- Records supplied
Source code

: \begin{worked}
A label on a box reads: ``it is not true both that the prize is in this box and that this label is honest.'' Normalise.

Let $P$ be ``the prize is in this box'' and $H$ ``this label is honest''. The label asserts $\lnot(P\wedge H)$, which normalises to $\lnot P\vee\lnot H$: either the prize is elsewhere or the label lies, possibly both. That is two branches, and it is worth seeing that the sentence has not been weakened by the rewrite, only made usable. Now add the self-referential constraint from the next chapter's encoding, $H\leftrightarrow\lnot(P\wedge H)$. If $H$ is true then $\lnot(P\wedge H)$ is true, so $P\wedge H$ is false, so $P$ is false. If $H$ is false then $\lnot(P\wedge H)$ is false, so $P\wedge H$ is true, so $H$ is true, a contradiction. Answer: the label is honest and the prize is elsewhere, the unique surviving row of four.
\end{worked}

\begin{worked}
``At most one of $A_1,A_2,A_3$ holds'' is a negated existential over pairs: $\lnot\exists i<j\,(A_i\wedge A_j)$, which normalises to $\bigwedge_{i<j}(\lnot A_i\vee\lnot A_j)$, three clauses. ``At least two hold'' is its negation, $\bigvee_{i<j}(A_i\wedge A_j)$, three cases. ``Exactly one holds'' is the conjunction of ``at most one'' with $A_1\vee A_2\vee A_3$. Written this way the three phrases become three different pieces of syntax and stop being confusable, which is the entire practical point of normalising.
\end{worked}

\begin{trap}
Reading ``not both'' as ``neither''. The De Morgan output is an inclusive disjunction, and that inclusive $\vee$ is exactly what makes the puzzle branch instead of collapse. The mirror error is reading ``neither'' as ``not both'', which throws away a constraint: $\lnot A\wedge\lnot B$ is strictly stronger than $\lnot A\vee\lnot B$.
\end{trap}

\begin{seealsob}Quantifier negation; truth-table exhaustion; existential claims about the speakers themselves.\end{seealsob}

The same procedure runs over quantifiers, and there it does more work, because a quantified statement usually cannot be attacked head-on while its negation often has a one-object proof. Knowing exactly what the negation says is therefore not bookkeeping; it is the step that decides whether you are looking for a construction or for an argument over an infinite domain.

- Task
Take each line from the preceding material that contains "worked" and copy it.

- Reply to the exercise
: \begin{worked}
\end{worked}
\begin{worked}
\end{worked}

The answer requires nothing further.